On 11/1/18 2:46 PM, Patrick Schluter wrote:
> On Thursday, 1 November 2018 at 14:28:27 UTC, Atila Neves wrote:
>> On Tuesday, 30 October 2018 at 08:18:57 UTC, Bastiaan Veelo wrote:
>>> On Tuesday, 30 October 2018 at 00:01:18 UTC, unprotected-entity wrote:
>>>> On Monday, 29 October 2018 at 22:24:22 UTC, Bastiaan Veelo wrote:
>>>>>
>>>>> I hear you and understand you, but personally I still prefer the D 
>>>>> spec as it is in this regard, except for the confusing aspect that 
>>>>> you shouldn’t `alias this` a private member; but that is rather a 
>>>>> limitation of alias, not of encapsulation.
>>>>>
>>>>
>>>> If your were sitting on a plane that was running the following D 
>>>> code, you might think differently ;-)
>>>>
>>>> --------
>>>> class Plane
>>>> {
>>>>     private static int MAX_SPEED = 1000;
>>>>
>>>>     public void change_max_speed(int speed)
>>>>     {
>>>>         if(speed >= 1000)
>>>>             MAX_SPEED = speed;
>>>>     }
>>>>
>>>> }
>>>>
>>>> immutable Plane p = new Plane();
>>>>
>>>> // god no! why aren't you using the public interface of the class 
>>>> for this!
>>>> void SetMaxSpeed() { p.MAX_SPEED = -1; }
>>>>
>>>> void Bar() { SetMaxSpeed(); } // mmm...trouble is about to begin...
>>>>
>>>> void main()
>>>> {
>>>>     import std.stdio;
>>>>
>>>>     Bar(); // oohps. thanks D module. we're all going to die!
>>>>
>>>>     // by the time you see this, it's too late for you, and your 
>>>> passengers.
>>>>     writeln(p.MAX_SPEED);
>>>>
>>>> };
>>>>
>>>>
>>>> -------
>>>
>>> :-) Why is MAX_SPEED mutable or even a runtime value, let alone signed?
>>
>> Strictly my opinion below, but I believe wholeheartedly in this:
>>
>> Using unsigned integers for anything except bit patterns and talking 
>> to hardware is an open invitation to bugs.
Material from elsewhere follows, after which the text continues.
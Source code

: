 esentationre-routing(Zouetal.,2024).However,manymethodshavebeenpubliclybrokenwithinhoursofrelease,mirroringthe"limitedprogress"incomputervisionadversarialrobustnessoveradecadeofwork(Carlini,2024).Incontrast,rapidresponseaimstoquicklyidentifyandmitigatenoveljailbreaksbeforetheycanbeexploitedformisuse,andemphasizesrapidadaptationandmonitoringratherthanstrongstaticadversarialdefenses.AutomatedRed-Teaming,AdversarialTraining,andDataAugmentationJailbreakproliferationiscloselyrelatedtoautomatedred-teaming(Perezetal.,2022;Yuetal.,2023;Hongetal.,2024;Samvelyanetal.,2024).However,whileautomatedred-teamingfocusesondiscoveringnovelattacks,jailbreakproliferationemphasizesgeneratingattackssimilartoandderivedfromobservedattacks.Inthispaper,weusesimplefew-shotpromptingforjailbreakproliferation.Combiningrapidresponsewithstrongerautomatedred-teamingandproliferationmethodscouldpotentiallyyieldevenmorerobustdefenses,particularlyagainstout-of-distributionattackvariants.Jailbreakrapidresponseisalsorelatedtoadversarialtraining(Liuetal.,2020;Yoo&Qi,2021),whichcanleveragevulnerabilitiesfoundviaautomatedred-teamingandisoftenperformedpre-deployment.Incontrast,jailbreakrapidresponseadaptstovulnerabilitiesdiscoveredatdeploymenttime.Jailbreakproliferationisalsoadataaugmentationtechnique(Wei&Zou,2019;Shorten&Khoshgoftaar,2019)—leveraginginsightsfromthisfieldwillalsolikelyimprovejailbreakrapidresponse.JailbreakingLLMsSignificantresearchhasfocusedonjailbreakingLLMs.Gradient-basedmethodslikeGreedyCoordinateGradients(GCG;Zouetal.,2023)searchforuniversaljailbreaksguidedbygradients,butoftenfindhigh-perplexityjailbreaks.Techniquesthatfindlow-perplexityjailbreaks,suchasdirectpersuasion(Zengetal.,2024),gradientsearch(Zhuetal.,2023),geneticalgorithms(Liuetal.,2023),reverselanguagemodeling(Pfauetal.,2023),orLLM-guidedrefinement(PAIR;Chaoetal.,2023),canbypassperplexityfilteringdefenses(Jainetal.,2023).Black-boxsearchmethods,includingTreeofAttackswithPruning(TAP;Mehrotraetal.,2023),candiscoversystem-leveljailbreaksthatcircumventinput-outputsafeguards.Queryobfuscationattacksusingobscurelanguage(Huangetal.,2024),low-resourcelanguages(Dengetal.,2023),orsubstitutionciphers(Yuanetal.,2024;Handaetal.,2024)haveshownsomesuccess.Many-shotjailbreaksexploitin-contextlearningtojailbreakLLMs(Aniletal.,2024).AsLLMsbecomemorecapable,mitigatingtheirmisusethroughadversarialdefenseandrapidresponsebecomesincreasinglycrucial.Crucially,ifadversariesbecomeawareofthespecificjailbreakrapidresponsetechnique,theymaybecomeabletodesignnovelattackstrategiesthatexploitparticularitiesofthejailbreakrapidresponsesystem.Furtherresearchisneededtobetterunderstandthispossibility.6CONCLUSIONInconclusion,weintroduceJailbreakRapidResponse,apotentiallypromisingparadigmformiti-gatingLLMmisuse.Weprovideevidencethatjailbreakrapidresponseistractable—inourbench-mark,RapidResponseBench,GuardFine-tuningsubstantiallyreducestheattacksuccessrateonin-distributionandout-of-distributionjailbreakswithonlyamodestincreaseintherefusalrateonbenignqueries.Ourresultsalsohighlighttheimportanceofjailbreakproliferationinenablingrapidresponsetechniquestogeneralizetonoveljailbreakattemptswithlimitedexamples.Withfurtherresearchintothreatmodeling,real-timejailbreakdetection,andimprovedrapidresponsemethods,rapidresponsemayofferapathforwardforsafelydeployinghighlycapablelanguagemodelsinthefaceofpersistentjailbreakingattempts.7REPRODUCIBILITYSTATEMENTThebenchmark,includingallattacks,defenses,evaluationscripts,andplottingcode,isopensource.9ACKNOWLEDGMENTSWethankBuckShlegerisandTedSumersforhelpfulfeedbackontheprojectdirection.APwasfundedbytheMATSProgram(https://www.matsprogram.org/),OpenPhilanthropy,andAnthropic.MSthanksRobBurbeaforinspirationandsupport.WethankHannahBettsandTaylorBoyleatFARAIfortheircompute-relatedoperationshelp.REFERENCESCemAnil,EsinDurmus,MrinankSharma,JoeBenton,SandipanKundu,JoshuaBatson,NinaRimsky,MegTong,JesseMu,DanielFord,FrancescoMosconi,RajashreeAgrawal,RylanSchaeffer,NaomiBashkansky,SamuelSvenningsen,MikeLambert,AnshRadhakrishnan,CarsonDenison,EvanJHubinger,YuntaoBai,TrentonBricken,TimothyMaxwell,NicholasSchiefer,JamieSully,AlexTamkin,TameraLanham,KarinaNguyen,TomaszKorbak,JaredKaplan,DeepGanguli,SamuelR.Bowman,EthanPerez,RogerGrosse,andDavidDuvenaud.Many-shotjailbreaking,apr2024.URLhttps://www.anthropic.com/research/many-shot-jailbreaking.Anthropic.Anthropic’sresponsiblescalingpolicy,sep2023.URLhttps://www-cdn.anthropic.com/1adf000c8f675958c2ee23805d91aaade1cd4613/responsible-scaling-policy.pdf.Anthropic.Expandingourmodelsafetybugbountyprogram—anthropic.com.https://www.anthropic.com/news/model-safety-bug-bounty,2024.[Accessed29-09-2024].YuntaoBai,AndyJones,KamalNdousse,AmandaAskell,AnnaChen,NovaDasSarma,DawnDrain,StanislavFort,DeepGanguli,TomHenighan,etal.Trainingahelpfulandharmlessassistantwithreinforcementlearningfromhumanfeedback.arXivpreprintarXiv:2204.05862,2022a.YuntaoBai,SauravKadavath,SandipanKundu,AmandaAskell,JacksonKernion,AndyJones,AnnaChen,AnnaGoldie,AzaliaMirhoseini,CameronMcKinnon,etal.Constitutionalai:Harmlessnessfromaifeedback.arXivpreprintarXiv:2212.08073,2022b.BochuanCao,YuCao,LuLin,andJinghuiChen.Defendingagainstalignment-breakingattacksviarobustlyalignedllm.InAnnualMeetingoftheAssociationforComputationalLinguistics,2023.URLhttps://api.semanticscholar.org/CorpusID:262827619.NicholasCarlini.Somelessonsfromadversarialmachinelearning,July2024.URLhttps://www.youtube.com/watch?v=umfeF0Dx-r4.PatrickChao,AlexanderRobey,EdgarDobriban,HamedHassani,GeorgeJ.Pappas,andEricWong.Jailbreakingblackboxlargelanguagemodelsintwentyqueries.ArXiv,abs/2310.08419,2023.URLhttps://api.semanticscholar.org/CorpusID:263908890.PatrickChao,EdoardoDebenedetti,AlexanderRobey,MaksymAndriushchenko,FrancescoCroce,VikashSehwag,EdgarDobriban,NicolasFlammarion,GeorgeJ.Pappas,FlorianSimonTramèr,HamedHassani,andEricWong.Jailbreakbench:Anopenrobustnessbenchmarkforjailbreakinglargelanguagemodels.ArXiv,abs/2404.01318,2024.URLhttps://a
The C++ community has 
>> recognised this and admitted that using size_t everywhere in the STL 
>> was a mistake.
>>
>> "Ah, but I want type safety!". Uh-huh:
>>
>> -----------------
>> int[] ints;
>> // indexing uses size_t, but...
>> auto i = ints[-1];  // look ma, no errors or warnings!
>> -----------------
>>
>> The problem in D and C++ is that they inherit behaviour from C, and in 
>> this case the important part of that inheritance is that integers of 
>> different types convert implicitly to each other. There is *no* 
>> type-safety when using unsigned integers. And because bit-patterns and 
>> actual integers share the same type now, people will invariably do 
>> something "they're not supposed to" and perform arithmetic with these 
>> values and usually wrap around. It's not pretty and it's not fun to 
>> debug.
>>
>> I have literally lost count of how many bugs I've had to fix due to 
>> unsigned integers. `long` is large enough for anything you need, as 
>> Java has shown for 2 decades now.
>>
>> Friends don't let friends use unsigned types for counting.
> 
> My experience is exactly the opposite. I inherited a code base of ~200K 
> lines of C written over 3 decades by several developers of varying 
> skills. You can not imagine how many bugs I found thanks to replacing 
> int and long by size_t and uint32_t/uint64_t.
> 
> int i = 0;
> ints[--i];  // look ma, no errors or warnings! indeed
> 
> with size_t i at least you get segfault or a bus error.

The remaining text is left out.